**Exercise goal**: Copy every line from the data below in which the string "mirror" can be found.

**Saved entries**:
=== Begin Enclosure ===

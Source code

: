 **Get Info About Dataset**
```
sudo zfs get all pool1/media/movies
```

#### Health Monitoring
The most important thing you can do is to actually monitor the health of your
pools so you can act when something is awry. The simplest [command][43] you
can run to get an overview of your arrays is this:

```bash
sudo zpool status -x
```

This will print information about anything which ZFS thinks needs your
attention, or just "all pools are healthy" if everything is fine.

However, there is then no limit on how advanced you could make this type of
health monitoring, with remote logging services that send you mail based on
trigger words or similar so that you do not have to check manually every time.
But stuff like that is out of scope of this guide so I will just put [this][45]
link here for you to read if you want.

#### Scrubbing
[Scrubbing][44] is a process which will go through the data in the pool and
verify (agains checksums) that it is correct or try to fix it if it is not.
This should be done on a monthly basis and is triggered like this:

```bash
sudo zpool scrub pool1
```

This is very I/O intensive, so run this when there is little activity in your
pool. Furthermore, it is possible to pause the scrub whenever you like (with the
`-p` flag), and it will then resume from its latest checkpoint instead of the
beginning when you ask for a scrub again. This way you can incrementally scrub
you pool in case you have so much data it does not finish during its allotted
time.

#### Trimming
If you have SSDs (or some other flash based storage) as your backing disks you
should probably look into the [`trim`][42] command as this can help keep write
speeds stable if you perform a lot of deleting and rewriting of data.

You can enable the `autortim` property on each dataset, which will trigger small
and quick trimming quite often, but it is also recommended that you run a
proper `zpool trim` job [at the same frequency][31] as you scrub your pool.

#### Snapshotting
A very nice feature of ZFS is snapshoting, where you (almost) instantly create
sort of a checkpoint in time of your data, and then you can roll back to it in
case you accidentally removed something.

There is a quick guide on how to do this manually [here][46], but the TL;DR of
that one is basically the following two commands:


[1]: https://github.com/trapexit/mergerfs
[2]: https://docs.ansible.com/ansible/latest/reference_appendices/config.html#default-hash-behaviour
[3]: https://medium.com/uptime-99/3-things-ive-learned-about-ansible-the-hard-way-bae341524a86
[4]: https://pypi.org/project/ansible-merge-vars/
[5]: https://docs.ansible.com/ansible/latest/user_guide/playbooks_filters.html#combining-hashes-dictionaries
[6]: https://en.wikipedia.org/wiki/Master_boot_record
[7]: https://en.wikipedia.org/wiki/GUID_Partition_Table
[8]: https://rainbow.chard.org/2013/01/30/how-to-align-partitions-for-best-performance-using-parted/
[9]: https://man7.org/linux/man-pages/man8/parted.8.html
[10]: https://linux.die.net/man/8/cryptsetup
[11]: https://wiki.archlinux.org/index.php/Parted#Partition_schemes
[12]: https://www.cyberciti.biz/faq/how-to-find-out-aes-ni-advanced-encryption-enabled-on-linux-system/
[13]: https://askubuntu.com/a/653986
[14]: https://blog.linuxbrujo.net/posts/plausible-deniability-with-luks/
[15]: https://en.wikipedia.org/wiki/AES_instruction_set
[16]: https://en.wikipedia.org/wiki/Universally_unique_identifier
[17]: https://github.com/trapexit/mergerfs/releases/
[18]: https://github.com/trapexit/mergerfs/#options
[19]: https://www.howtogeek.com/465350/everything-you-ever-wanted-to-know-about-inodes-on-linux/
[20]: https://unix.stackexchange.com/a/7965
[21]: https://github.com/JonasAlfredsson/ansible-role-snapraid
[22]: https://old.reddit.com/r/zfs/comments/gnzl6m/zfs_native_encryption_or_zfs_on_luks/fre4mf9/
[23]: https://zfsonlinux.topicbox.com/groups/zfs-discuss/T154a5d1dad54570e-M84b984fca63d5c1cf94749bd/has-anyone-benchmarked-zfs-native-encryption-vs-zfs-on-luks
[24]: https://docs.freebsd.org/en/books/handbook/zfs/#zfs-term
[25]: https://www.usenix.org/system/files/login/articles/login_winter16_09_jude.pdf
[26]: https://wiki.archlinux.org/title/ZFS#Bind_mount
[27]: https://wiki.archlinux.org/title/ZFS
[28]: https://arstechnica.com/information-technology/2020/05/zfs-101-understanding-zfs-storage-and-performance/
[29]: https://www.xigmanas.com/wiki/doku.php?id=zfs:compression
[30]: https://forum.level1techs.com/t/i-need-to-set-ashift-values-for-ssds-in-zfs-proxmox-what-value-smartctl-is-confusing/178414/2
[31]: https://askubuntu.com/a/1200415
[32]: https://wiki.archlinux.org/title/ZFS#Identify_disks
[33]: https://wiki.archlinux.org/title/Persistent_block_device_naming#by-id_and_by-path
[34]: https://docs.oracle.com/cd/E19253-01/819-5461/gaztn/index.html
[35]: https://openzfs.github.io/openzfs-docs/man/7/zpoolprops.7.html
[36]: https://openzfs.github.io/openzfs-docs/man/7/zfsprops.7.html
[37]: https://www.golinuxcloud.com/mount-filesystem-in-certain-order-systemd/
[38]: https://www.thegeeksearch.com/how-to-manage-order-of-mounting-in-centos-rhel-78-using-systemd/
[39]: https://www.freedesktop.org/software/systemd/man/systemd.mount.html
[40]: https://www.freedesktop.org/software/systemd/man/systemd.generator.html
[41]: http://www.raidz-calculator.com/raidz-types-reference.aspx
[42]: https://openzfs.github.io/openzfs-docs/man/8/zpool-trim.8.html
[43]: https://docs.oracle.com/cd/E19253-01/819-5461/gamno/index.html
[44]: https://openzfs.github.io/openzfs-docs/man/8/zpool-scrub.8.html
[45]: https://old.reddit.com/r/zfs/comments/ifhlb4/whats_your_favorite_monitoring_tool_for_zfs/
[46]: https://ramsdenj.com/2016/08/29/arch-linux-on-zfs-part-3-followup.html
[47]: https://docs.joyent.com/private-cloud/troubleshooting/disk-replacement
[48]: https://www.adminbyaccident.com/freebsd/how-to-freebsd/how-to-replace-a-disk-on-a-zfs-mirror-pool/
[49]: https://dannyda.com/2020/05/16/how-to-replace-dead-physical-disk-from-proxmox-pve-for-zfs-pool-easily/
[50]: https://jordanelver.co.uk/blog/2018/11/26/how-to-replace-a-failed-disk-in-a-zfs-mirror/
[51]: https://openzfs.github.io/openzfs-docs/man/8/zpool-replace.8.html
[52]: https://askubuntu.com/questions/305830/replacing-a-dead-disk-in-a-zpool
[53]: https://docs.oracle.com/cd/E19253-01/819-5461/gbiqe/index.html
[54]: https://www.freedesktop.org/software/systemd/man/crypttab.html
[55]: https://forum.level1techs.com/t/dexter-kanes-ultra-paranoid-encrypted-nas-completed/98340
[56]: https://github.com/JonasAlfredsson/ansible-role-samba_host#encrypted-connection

=== End Enclosure ===

**Task response**:
[48]: https://www.adminbyaccident.com/freebsd/how-to-freebsd/how-to-replace-a-disk-on-a-zfs-mirror-pool/
[50]: https://jordanelver.co.uk/blog/2018/11/26/how-to-replace-a-failed-disk-in-a-zfs-mirror/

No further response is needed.